# EXERCISE AIM
Every line in the entries that holds "input" should be identified and copied.

***** EXTRACTED ENTRIES *****

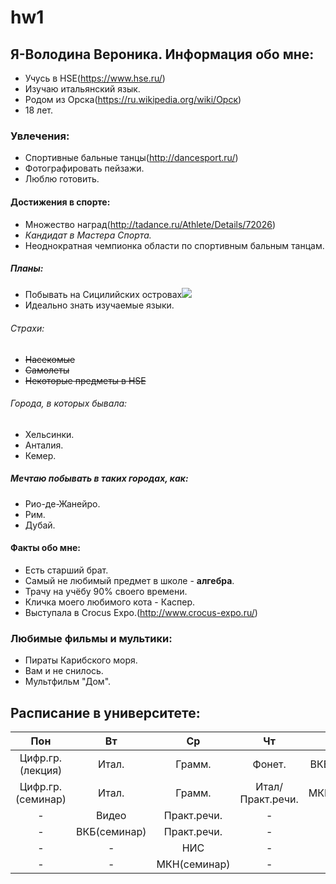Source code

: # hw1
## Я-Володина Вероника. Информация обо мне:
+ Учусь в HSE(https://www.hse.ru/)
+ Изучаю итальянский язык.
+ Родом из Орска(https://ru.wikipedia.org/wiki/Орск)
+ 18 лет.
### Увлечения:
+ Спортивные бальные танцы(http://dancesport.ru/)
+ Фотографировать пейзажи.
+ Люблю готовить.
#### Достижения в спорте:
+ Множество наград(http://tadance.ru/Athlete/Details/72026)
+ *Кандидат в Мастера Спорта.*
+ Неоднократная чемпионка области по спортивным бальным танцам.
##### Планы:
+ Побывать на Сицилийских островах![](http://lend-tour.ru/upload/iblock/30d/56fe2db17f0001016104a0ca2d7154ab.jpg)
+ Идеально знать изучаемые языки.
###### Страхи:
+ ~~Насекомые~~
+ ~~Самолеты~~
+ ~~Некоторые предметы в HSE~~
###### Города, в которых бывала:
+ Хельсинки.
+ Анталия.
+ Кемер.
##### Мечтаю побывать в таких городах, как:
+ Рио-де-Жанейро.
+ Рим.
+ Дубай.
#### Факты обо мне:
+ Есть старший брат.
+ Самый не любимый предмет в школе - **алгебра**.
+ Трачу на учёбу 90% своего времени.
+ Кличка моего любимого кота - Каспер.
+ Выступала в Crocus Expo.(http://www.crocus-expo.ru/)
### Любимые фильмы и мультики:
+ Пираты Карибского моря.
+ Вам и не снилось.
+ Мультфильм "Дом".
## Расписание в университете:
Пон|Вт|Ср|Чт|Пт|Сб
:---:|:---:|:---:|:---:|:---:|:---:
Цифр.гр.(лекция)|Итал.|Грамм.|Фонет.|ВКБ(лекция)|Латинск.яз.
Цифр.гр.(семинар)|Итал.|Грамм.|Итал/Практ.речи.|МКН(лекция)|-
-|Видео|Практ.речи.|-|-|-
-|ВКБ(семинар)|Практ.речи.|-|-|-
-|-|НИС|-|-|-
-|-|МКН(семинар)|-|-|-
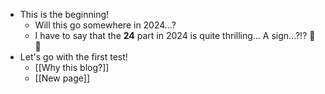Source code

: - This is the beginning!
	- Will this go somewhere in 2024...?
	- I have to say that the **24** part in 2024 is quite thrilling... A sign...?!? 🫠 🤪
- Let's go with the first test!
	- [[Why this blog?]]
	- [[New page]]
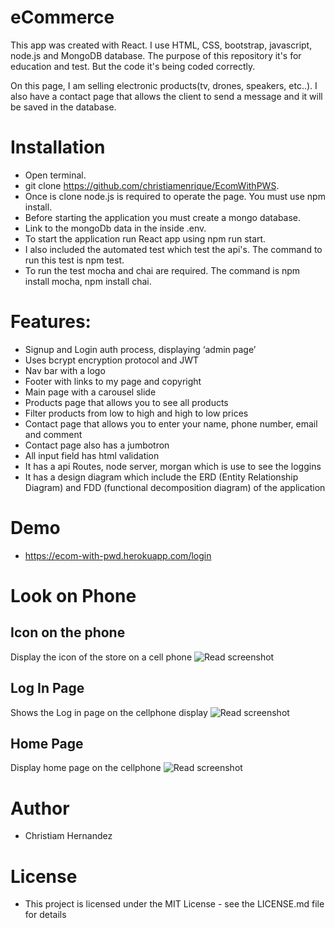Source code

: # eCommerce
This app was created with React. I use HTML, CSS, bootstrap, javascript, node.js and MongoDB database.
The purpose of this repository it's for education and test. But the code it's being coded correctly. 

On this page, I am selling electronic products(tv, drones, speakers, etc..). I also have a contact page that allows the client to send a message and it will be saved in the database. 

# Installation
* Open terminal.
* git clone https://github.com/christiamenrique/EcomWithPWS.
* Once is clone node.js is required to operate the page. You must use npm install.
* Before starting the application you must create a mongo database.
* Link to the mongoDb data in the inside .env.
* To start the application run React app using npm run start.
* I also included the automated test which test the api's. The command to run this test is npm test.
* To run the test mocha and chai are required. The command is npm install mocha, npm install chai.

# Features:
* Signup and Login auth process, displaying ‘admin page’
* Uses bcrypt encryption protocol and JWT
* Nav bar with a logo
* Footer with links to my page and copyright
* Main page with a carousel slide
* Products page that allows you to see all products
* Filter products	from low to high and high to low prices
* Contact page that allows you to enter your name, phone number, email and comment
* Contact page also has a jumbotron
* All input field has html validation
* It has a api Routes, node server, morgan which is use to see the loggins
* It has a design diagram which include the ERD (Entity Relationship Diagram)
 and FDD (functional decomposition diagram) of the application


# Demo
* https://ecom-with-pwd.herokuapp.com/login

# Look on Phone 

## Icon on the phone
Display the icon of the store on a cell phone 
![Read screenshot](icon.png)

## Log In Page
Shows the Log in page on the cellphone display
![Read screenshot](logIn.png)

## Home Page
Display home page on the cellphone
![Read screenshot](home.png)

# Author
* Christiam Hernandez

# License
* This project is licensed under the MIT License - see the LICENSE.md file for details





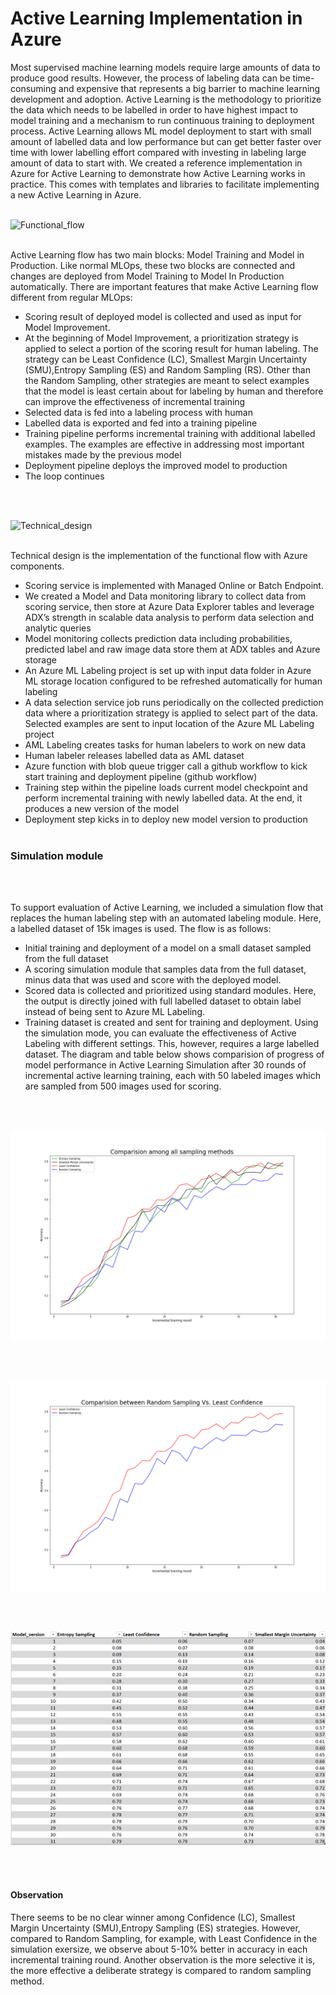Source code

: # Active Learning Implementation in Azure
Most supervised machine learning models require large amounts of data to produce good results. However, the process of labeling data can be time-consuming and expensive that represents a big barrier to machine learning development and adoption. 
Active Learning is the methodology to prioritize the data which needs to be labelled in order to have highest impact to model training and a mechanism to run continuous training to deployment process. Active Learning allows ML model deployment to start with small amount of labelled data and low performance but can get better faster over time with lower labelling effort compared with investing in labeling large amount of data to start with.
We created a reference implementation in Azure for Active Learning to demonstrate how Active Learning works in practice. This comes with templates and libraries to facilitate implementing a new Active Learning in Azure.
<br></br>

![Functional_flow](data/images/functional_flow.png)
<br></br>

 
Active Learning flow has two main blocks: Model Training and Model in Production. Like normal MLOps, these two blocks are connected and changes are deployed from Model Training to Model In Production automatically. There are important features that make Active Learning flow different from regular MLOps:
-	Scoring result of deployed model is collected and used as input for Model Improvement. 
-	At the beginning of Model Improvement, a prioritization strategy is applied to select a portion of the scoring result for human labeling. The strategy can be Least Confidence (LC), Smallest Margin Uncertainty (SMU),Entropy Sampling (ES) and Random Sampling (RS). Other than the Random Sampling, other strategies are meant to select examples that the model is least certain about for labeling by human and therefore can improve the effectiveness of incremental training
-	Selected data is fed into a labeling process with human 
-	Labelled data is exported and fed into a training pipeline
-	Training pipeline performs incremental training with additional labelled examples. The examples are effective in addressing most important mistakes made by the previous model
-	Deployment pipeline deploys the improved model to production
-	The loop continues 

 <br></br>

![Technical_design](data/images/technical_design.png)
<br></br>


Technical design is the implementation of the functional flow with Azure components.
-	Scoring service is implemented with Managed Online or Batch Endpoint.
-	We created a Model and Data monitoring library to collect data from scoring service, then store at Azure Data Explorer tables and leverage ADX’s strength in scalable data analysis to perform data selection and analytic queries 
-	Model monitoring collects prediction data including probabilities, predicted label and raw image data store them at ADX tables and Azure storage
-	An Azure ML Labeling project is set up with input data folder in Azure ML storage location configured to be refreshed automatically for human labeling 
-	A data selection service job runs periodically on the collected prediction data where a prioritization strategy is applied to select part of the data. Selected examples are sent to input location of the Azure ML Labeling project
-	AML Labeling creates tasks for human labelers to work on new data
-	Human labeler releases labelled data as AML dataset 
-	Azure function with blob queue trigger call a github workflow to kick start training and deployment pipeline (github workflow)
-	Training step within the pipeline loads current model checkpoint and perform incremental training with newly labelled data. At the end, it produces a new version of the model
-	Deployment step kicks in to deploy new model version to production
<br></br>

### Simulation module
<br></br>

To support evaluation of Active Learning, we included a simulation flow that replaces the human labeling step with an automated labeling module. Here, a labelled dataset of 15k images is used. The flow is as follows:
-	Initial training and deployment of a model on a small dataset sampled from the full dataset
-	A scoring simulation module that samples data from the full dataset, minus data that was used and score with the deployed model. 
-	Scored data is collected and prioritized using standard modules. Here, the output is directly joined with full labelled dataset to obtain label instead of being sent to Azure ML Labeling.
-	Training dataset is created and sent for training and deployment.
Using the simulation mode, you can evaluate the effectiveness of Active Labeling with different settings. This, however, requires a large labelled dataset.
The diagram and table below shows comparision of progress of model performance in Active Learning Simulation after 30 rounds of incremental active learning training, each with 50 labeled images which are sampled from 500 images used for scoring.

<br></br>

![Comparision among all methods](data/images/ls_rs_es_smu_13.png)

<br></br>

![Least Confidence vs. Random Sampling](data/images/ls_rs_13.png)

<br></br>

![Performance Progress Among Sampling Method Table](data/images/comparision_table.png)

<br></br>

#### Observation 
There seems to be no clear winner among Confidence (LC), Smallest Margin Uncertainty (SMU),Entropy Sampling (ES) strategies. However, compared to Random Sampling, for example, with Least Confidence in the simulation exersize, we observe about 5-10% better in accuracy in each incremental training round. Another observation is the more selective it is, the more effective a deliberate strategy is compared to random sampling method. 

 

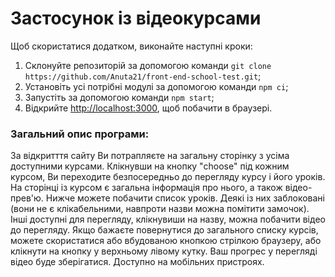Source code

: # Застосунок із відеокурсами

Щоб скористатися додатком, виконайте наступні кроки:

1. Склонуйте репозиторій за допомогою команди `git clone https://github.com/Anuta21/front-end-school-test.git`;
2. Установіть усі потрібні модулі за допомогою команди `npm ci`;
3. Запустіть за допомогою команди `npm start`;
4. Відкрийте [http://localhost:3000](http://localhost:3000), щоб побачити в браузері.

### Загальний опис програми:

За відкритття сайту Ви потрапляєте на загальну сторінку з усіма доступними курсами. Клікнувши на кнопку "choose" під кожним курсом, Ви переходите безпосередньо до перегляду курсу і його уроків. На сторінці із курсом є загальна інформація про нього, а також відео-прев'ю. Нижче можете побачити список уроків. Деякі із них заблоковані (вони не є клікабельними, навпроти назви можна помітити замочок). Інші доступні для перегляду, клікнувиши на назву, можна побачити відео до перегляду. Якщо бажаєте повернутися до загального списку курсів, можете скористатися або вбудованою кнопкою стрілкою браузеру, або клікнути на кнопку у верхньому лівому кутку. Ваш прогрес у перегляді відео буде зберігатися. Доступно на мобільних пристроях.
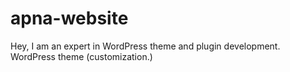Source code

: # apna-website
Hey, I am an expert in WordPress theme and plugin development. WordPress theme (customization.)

*****

# EXERCISE OUTPUT
* All input field has html validation
-	Scoring result of deployed model is collected and used as input for Model Improvement. 
-	An Azure ML Labeling project is set up with input data folder in Azure ML storage location configured to be refreshed automatically for human labeling 
-	A data selection service job runs periodically on the collected prediction data where a prioritization strategy is applied to select part of the data. Selected examples are sent to input location of the Azure ML Labeling project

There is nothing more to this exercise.